Outra sacada original da curadoria do grupo M’Baraká (Diogo Rezende, Isabel Seixas e Letícia Stallone) foi investigar a história do território onde se instaura toda a “emoção de lidar” de Nise da Silveira. O Engenho de Dentro, bairro periférico do Rio, para onde eram alijados os loucos, pobres e criminosos ao longo do século XX, bairro que já trazia na sua história uma rota de fuga de negros escravizados. Aqui, no entanto, o experimento vai além do acento didático dos mapas e infográficos, deixando ao espectador a provocação de investigar o seu próprio território. “A cabeça pensa onde os pés pisam”, nos sopra Frei Betto, admirador de Nise.

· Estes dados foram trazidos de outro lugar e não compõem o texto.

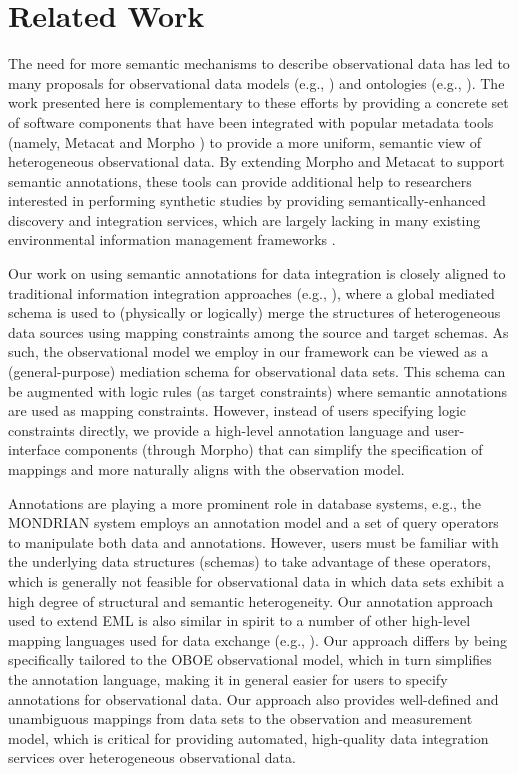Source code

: 
\section{Related Work}
\label{sec:related}

The need for more semantic mechanisms to describe observational data
has led to many proposals for observational data models (e.g.,
\cite{om, tarboton07:_cuahs_commun_obser_data_model,netcdf}) and
ontologies (e.g.,
\cite{fox09:_ontol,sweet,mungall07:_repres_phenot_in_owl}).  The work
presented here is complementary to these efforts by providing a
concrete set of software components that have been integrated with
popular metadata tools (namely, Metacat
\cite{metacat02:_manag_heter_ecolog_data_using_morph} and Morpho
\cite{berkley01:_metac}) to provide a more uniform, semantic view of
heterogeneous observational data. By extending Morpho and Metacat to
support semantic annotations, these tools can provide additional help
to researchers interested in performing synthetic studies by providing
semantically-enhanced discovery and integration services, which are
largely lacking in many existing environmental information management
frameworks \cite{jones_new_2006}.

Our work on using semantic annotations for data integration is closely
aligned to traditional information integration approaches (e.g.,
\cite{kolaitis05}), where a global mediated
schema is used to (physically or logically) merge the structures of
heterogeneous data sources using mapping constraints among the source
and target schemas. As such, the observational model we employ in our
framework can be viewed as a (general-purpose) mediation schema for
observational data sets.  This schema can be augmented with logic
rules (as target constraints) where semantic annotations are used as
mapping constraints. However, instead of users specifying logic
constraints directly, we provide a high-level annotation language and
user-interface components (through Morpho) that can simplify the
specification of mappings and more naturally aligns with the
observation model.

Annotations are playing a more prominent role in database systems,
e.g., the MONDRIAN system \cite{GeertsKM06} employs an annotation
model and a set of query operators to manipulate both data and
annotations.  However, users must be familiar with the underlying data
structures (schemas) to take advantage of these operators, which is
generally not feasible for observational data in which data sets
exhibit a high degree of structural and semantic heterogeneity. Our
annotation approach used to extend EML is also similar in spirit to a
number of other high-level mapping languages used for data exchange
(e.g., \cite{fagin09:_clio,an06:_build_seman_mappin_datab_ontol}). Our
approach differs by being specifically tailored to the OBOE
observational model, which in turn simplifies the annotation language,
making it in general easier for users to specify annotations for
observational data. Our approach also provides well-defined and
unambiguous mappings from data sets to the observation and measurement
model, which is critical for providing automated, high-quality data
integration services over heterogeneous observational data.

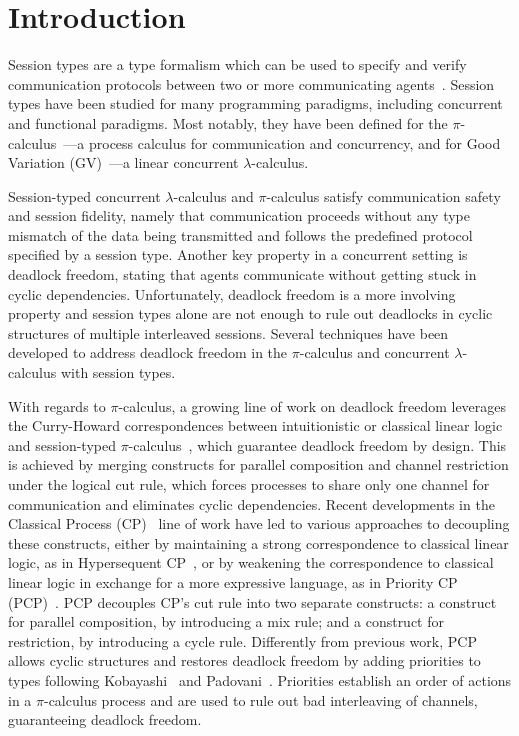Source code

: \documentclass[main.tex]{subfiles}
\begin{document}
\section{Introduction}
Session types are a type formalism which can be used to specify and verify communication protocols between two or more communicating agents~\cite{honda93,takeuchihonda94,hondavasconcelos98,carbonehonda07}.
Session types have been studied for many programming paradigms, including concurrent and functional paradigms. Most notably, they have been defined for the $\pi$-calculus~\cite{sangiorgiwalker01}---a process calculus for communication and concurrency, and for Good Variation (GV)~\cite{wadler15,lindleymorris15}---a linear concurrent $\lambda$-calculus.

Session-typed concurrent $\lambda$-calculus and $\pi$-calculus satisfy communication safety and session fidelity, namely that communication proceeds without any type mismatch of the data being transmitted and follows the predefined protocol specified by a session type.
Another key property in a concurrent setting is deadlock freedom, stating that agents communicate without getting stuck in cyclic dependencies. Unfortunately, deadlock freedom is a more involving property and session types alone are not enough to rule out deadlocks in cyclic structures of multiple interleaved sessions. Several techniques have been developed to address deadlock freedom in the $\pi$-calculus and concurrent $\lambda$-calculus with session types.

With regards to $\pi$-calculus, a growing line of work on deadlock freedom leverages the Curry-Howard correspondences between intuitionistic or classical linear logic and session-typed $\pi$-calculus~\cite{cairespfenning10,wadler12}, which guarantee deadlock freedom by design. This is achieved by merging constructs for parallel composition and channel restriction under the logical cut rule, which forces processes to share only one channel for communication and eliminates cyclic dependencies. Recent developments in the Classical Process (CP)~\cite{wadler14} line of work have led to various approaches to decoupling these constructs, either by maintaining a strong correspondence to classical linear logic, as in Hypersequent CP~\cite{kokkemontesi19popl,kokkemontesi19tlla}, or by weakening the correspondence to classical linear logic in exchange for a more expressive language, as in Priority CP (PCP)~\cite{dardhagay18}. PCP decouples CP's cut rule into two separate constructs: a construct for parallel composition, by introducing a mix rule; and a construct for restriction, by introducing a cycle rule. Differently from previous work, PCP allows cyclic structures and restores deadlock freedom by adding priorities to types following Kobayashi~\cite{kobayashi06} and Padovani~\cite{padovani14}. Priorities establish an order of actions in a $\pi$-calculus process and are used to rule out bad interleaving of channels, guaranteeing deadlock freedom.
\end{document}
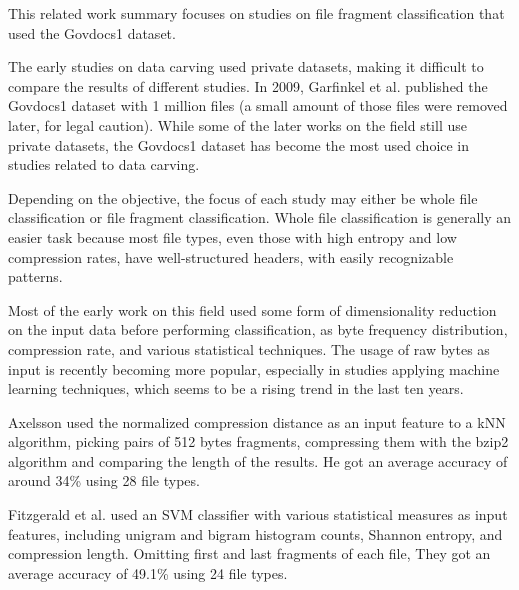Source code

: This related work summary focuses on studies on file fragment classification that used the Govdocs1 dataset\cite{garfinkel_bringing_2009}.

The early studies on data carving used private datasets, making it difficult to compare the results of different studies. In 2009, Garfinkel et al. \cite{garfinkel_bringing_2009} published the Govdocs1 dataset with 1 million files (a small amount of those files were removed later, for legal caution). While some of the later works on the field still use private datasets, the Govdocs1 dataset has become the most used choice in studies related to data carving.

Depending on the objective, the focus of each study may either be whole file classification or file fragment classification. Whole file classification is generally an easier task because most file types, even those with high entropy and low compression rates, have well-structured headers, with easily recognizable patterns.

Most of the early work on this field used some form of dimensionality reduction on the input data before performing classification, as byte frequency distribution, compression rate, and various statistical techniques. The usage of raw bytes as input is recently becoming more popular, especially in studies applying machine learning techniques, which seems to be a rising trend in the last ten years.


Axelsson \cite{axelsson_normalised_2010}
used the normalized compression distance as an input feature to a kNN algorithm,
picking pairs of 512 bytes fragments, compressing them with the bzip2 algorithm
and comparing the length of the results.
He got an average accuracy of around 34\% using 28 file types.


Fitzgerald et al. \cite{fitzgerald_using_2012}  
used an SVM classifier with various statistical measures as input features, including unigram and bigram histogram counts, Shannon entropy, and compression length.
Omitting first and last fragments of each file,
They got an average accuracy of 49.1\% using 24 file types.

Contar toda essa história em tempos de pandemia era, de fato, um desafio. Com as limitações que os novos protocolos sanitários exigem, as exposições tiveram de encontrar novas formas de vir a público. Textos e vídeos muito longos que agrupam muitas pessoas ao mesmo tempo em frente aos totens já não são mais possíveis, bem como corredores apertados ou cabines fechadas. Neste sentido, a mostra tem de ser bastante rigorosa no controle de entrada do público, e o visitante mais esperto irá em dias de semana, pois ainda é difícil compartilhar a experiência coletiva em total segurança. Mas sem deixar de ir. Para isso existe também a tour virtual, que ainda é uma experiência um pouco chapada e pouco sedutora, mas que dá uma boa ideia da expografia. Se não é ainda uma vacina para o corpo, Nise da Silveira é, sem dúvida, uma vacina para a alma.
MARIANA FILGUEIRAS é jornalista cultural e doutoranda em Letras (UFF).